* **What is being asked**: Could you reproduce every entry as it stands, leaving the pictures behind?

[Data records]
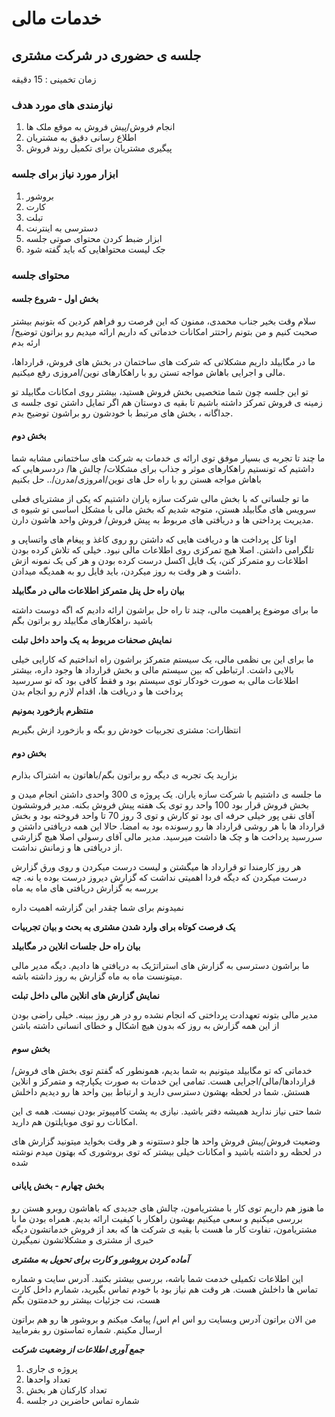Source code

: # خدمات مالی

## جلسه ی حضوری در شرکت مشتری

زمان تخمینی : 15 دقیقه

### نیازمندی های مورد هدف

1. انجام فروش/پیش فروش به موقع ملک ها
2. اطلاع رسانی دقیق به مشتریان
3. پیگیری مشتریان برای تکمیل روند فروش

### ابزار مورد نیاز برای جلسه

1. بروشور
2. کارت
3. تبلت
4. دسترسی به اینترنت
5. ابزار ضبط کردن محتوای صوتی جلسه
6. جک لیست محتواهایی که باید گفته شود

### محتوای جلسه

#### بخش اول - شروع جلسه
سلام وقت بخیر جناب محمدی، ممنون که این فرصت رو فراهم کردین که بتونیم بیشتر صحبت کنیم و من بتونم راحتتر امکانات خدماتی که داریم ارائه میدیم رو براتون توضیح/ارئه بدم

ما در مگابیلد داریم مشکلاتی که شرکت های ساختمان در بخش های فروش، قرارداها، مالی و اجرایی باهاش مواجه تستن رو با راهکارهای نوین/امروزی رفع میکنیم.

تو این جلسه چون شما متخصیی بخش فروش هستید، بیشتر روی امکانات مگابیلد تو زمینه ی فروش تمرکز داشته باشیم تا بقیه ی دوستان هم اگر تمایل داشتن توی جلسه ی جداگانه ، بخش های مرتبط با خودشون رو براشون توضیح بدم.

#### بخش دوم

ما چند تا تجربه ی بسیار موفق توی ارائه ی خدمات به شرکت های ساختمانی مشابه شما داشتیم که تونستیم راهکارهای موثر و جذاب برای  مشکلات/ چالش ها/ دردسرهایی که باهاش مواجه هستن رو با راه حل های نوین/امروزی/مدرن/.. حل بکنیم

ما تو جلساتی که با بخش مالی شرکت سازه یاران داشتیم که یکی از مشتریای فعلی سرویس های مگابیلد هستن، متوجه شدیم که بخش مالی با مشکل اساسی تو شیوه ی مدیریت پرداختی ها و دریافتی های مربوط به پیش فروش/ فروش واحد هاشون دارن.

اونا کل پرداخت ها و دریافت هایی که داشتن رو روی کاغذ و پیغام های واتساپی و تلگرامی داشتن. اصلا هیچ تمرکزی روی اطلاعات مالی نبود. خیلی که تلاش کرده بودن اطلاعات رو متمرکز کنن، یک فایل اکسل درست کرده بودن و هر کی یک نمونه ازش داشت و هر وقت به روز میکردن، باید فایل رو به همدیگه میدادن.

**بیان راه حل پنل متمرکز اطلاعات مالی در مگابیلد**

ما برای موضوع پراهمیت مالی، چند تا راه حل براشون ارائه دادیم که اگه دوست داشته باشید ،راهکارهای مگابیلد رو براتون بگم

**نمایش صحفات مربوط به یک واحد داخل تبلت**

ما برای این بی نظمی مالی، یک سیستم متمرکز براشون راه انداختیم که کارایی خیلی بالایی داشت. ارتباطی که بین سیستم مالی و بخش قرارداد ها وجود داره، بیشتر اطلاعات مالی به صورت خودکار توی سیستم بود و فقط کافی بود که تو سررسید پرداخت ها و دریافت ها، اقدام لازم رو انجام بدن

**منتظرم بازخورد بمونیم**

انتظارات: مشتری تجربیات خودش رو بگه و بازخورد ازش بگیریم 

#### بخش دوم

بزارید یک تجربه ی دیگه رو براتون بگم/باهاتون به اشتراک بذارم

ما جلسه ی داشتیم با شرکت سازه یاران. یک پروژه ی 300 واحدی داشتن انجام میدن و بخش فروش قرار بود 100 واحد رو توی یک هفته پیش فروش بکنه. مدیر فروششون آقای نقی پور خیلی حرفه ای بود تو کارش و توی 3 روز 70 تا واحد فروخته بود و بخش قرارداد ها با هر روشی قرارداد ها رو رسونده بود به امضا. حالا این همه دریافتی داشتن و سررسید پرداخت ها و چک ها داشت میرسید. مدیر مالی آقای رسولی اصلا هیچ گزارشی از دریافتی ها و زمانش نداشت.

هر روز کارمندا تو قرارداد ها میگشتن و لیست درست میکردن و روی ورق گزارش درست میکردن که دیگه فردا اهمیتی نداشت که گزارش دیروز درست بوده یا نه. چه بررسه به گزارش دریافتی های ماه به ماه

نمیدونم برای شما چقدر این گزارشه اهمیت داره

**یک فرصت کوتاه برای وارد شدن مشتری به بحث و بیان تجربیات**

**بیان راه حل جلسات انلاین در مگابیلد**

ما براشون دسترسی به گزارش های استراتژیک به دریافتی ها دادیم. دیگه مدیر مالی میتونست ماه به ماه گزارش به روز داشته باشه.

**نمایش گزارش های انلاین مالی داخل تبلت**

مدیر مالی بتونه تعهدادت پرداختی که انجام نشده رو در هر روز ببینه. خیلی راضی بودن از این همه گزارش به روز که بدون هیچ اشکال و خطای انسانی داشته باشن


#### بخش سوم

خدماتی که تو مگابیلد میتونیم به شما بدیم، همونطور که گفتم توی بخش های فروش/قراردادها/مالی/اجرایی هست. تمامی این خدمات به صورت یکپارچه و متمرکز و انلاین هستش. شما در لحظه بهشون دسترسی دارید و ارتباط بین واحد ها رو دیدیم داخلش

شما حتی نیاز ندارید همیشه دفتر باشید. نیازی به پشت کامپیوتر بودن نیست. همه ی این امکانات رو توی موبایلتون هم دارید.

وضعیت فروش/پیش فروش واحد ها جلو دستتونه و هر وقت بخواید میتونید گزارش های در لحظه رو داشته باشید و امکانات خیلی بیشتر که توی بروشوری که بهتون میدم نوشته شده

#### بخش چهارم - بخش پایانی

ما هنوز هم داریم توی کار با مشتریامون، چالش های جدیدی که باهاشون روبرو هستن رو بررسی میکنیم و سعی میکنیم بهشون راهکار با کیفیت ارائه بدیم. همراه بودن ما با مشتریامون، تفاوت کار ما هست با بقیه ی شرکت ها که بعد از فروش خدماتشون دیگه خبری از مشتری و مشکلاتشون نمیگیرن

***آماده کردن بروشور و کارت برای تحویل به مشتری***

این اطلاعات تکمیلی خدمت شما باشه، بررسی بیشتر بکنید. آدرس سایت و شماره تماس ها داخلش هست. هر وقت هم نیاز بود با خودم تماس بگیرید، شمارم داخل کارت هست، نت جزئیات بیشتر رو خدمتتون بگم

من الان براتون آدرس وبسایت رو اس ام اس/ پیامک میکنم و بروشور ها رو هم براتون ارسال مکینم. شماره تماستون رو بفرمایید



***جمع آوری اطلاعات از وضعیت شرکت***
1. پروژه ی جاری
2. تعداد واحدها
3. تعداد کارکنان هر بخش
4. شماره تماس حاضرین در جلسه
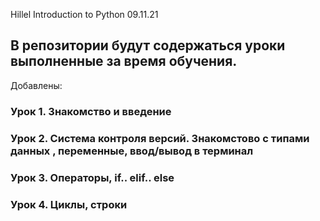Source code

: Hillel Introduction to Python 09.11.21

## В репозитории будут содержаться уроки выполненные за время обучения. ##

Добавлены:

### Урок 1. Знакомство и введение
### Урок 2. Система контроля версий. Знакомстово с типами данных , переменные, ввод/вывод в терминал 
### Урок 3. Операторы, if.. elif.. else 
### Урок 4. Циклы, строки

* **Problem solution**:
Source code

: # خدمات مالی

## جلسه ی حضوری در شرکت مشتری

زمان تخمینی : 15 دقیقه

### نیازمندی های مورد هدف

1. انجام فروش/پیش فروش به موقع ملک ها
2. اطلاع رسانی دقیق به مشتریان
3. پیگیری مشتریان برای تکمیل روند فروش

### ابزار مورد نیاز برای جلسه

1. بروشور
2. کارت
3. تبلت
4. دسترسی به اینترنت
5. ابزار ضبط کردن محتوای صوتی جلسه
6. جک لیست محتواهایی که باید گفته شود

### محتوای جلسه

#### بخش اول - شروع جلسه
سلام وقت بخیر جناب محمدی، ممنون که این فرصت رو فراهم کردین که بتونیم بیشتر صحبت کنیم و من بتونم راحتتر امکانات خدماتی که داریم ارائه میدیم رو براتون توضیح/ارئه بدم

ما در مگابیلد داریم مشکلاتی که شرکت های ساختمان در بخش های فروش، قرارداها، مالی و اجرایی باهاش مواجه تستن رو با راهکارهای نوین/امروزی رفع میکنیم.

تو این جلسه چون شما متخصیی بخش فروش هستید، بیشتر روی امکانات مگابیلد تو زمینه ی فروش تمرکز داشته باشیم تا بقیه ی دوستان هم اگر تمایل داشتن توی جلسه ی جداگانه ، بخش های مرتبط با خودشون رو براشون توضیح بدم.

#### بخش دوم

ما چند تا تجربه ی بسیار موفق توی ارائه ی خدمات به شرکت های ساختمانی مشابه شما داشتیم که تونستیم راهکارهای موثر و جذاب برای  مشکلات/ چالش ها/ دردسرهایی که باهاش مواجه هستن رو با راه حل های نوین/امروزی/مدرن/.. حل بکنیم

ما تو جلساتی که با بخش مالی شرکت سازه یاران داشتیم که یکی از مشتریای فعلی سرویس های مگابیلد هستن، متوجه شدیم که بخش مالی با مشکل اساسی تو شیوه ی مدیریت پرداختی ها و دریافتی های مربوط به پیش فروش/ فروش واحد هاشون دارن.

اونا کل پرداخت ها و دریافت هایی که داشتن رو روی کاغذ و پیغام های واتساپی و تلگرامی داشتن. اصلا هیچ تمرکزی روی اطلاعات مالی نبود. خیلی که تلاش کرده بودن اطلاعات رو متمرکز کنن، یک فایل اکسل درست کرده بودن و هر کی یک نمونه ازش داشت و هر وقت به روز میکردن، باید فایل رو به همدیگه میدادن.

**بیان راه حل پنل متمرکز اطلاعات مالی در مگابیلد**

ما برای موضوع پراهمیت مالی، چند تا راه حل براشون ارائه دادیم که اگه دوست داشته باشید ،راهکارهای مگابیلد رو براتون بگم

**نمایش صحفات مربوط به یک واحد داخل تبلت**

ما برای این بی نظمی مالی، یک سیستم متمرکز براشون راه انداختیم که کارایی خیلی بالایی داشت. ارتباطی که بین سیستم مالی و بخش قرارداد ها وجود داره، بیشتر اطلاعات مالی به صورت خودکار توی سیستم بود و فقط کافی بود که تو سررسید پرداخت ها و دریافت ها، اقدام لازم رو انجام بدن

**منتظرم بازخورد بمونیم**

انتظارات: مشتری تجربیات خودش رو بگه و بازخورد ازش بگیریم 

#### بخش دوم

بزارید یک تجربه ی دیگه رو براتون بگم/باهاتون به اشتراک بذارم

ما جلسه ی داشتیم با شرکت سازه یاران. یک پروژه ی 300 واحدی داشتن انجام میدن و بخش فروش قرار بود 100 واحد رو توی یک هفته پیش فروش بکنه. مدیر فروششون آقای نقی پور خیلی حرفه ای بود تو کارش و توی 3 روز 70 تا واحد فروخته بود و بخش قرارداد ها با هر روشی قرارداد ها رو رسونده بود به امضا. حالا این همه دریافتی داشتن و سررسید پرداخت ها و چک ها داشت میرسید. مدیر مالی آقای رسولی اصلا هیچ گزارشی از دریافتی ها و زمانش نداشت.

هر روز کارمندا تو قرارداد ها میگشتن و لیست درست میکردن و روی ورق گزارش درست میکردن که دیگه فردا اهمیتی نداشت که گزارش دیروز درست بوده یا نه. چه بررسه به گزارش دریافتی های ماه به ماه

نمیدونم برای شما چقدر این گزارشه اهمیت داره

**یک فرصت کوتاه برای وارد شدن مشتری به بحث و بیان تجربیات**

**بیان راه حل جلسات انلاین در مگابیلد**

ما براشون دسترسی به گزارش های استراتژیک به دریافتی ها دادیم. دیگه مدیر مالی میتونست ماه به ماه گزارش به روز داشته باشه.

**نمایش گزارش های انلاین مالی داخل تبلت**

مدیر مالی بتونه تعهدادت پرداختی که انجام نشده رو در هر روز ببینه. خیلی راضی بودن از این همه گزارش به روز که بدون هیچ اشکال و خطای انسانی داشته باشن


#### بخش سوم

خدماتی که تو مگابیلد میتونیم به شما بدیم، همونطور که گفتم توی بخش های فروش/قراردادها/مالی/اجرایی هست. تمامی این خدمات به صورت یکپارچه و متمرکز و انلاین هستش. شما در لحظه بهشون دسترسی دارید و ارتباط بین واحد ها رو دیدیم داخلش

شما حتی نیاز ندارید همیشه دفتر باشید. نیازی به پشت کامپیوتر بودن نیست. همه ی این امکانات رو توی موبایلتون هم دارید.

وضعیت فروش/پیش فروش واحد ها جلو دستتونه و هر وقت بخواید میتونید گزارش های در لحظه رو داشته باشید و امکانات خیلی بیشتر که توی بروشوری که بهتون میدم نوشته شده

#### بخش چهارم - بخش پایانی

ما هنوز هم داریم توی کار با مشتریامون، چالش های جدیدی که باهاشون روبرو هستن رو بررسی میکنیم و سعی میکنیم بهشون راهکار با کیفیت ارائه بدیم. همراه بودن ما با مشتریامون، تفاوت کار ما هست با بقیه ی شرکت ها که بعد از فروش خدماتشون دیگه خبری از مشتری و مشکلاتشون نمیگیرن

***آماده کردن بروشور و کارت برای تحویل به مشتری***

این اطلاعات تکمیلی خدمت شما باشه، بررسی بیشتر بکنید. آدرس سایت و شماره تماس ها داخلش هست. هر وقت هم نیاز بود با خودم تماس بگیرید، شمارم داخل کارت هست، نت جزئیات بیشتر رو خدمتتون بگم

من الان براتون آدرس وبسایت رو اس ام اس/ پیامک میکنم و بروشور ها رو هم براتون ارسال مکینم. شماره تماستون رو بفرمایید



***جمع آوری اطلاعات از وضعیت شرکت***
1. پروژه ی جاری
2. تعداد واحدها
3. تعداد کارکنان هر بخش
4. شماره تماس حاضرین در جلسه
Source code

: Hillel Introduction to Python 09.11.21

## В репозитории будут содержаться уроки выполненные за время обучения. ##

Добавлены:

### Урок 1. Знакомство и введение
### Урок 2. Система контроля версий. Знакомстово с типами данных , переменные, ввод/вывод в терминал 
### Урок 3. Операторы, if.. elif.. else 
### Урок 4. Циклы, строки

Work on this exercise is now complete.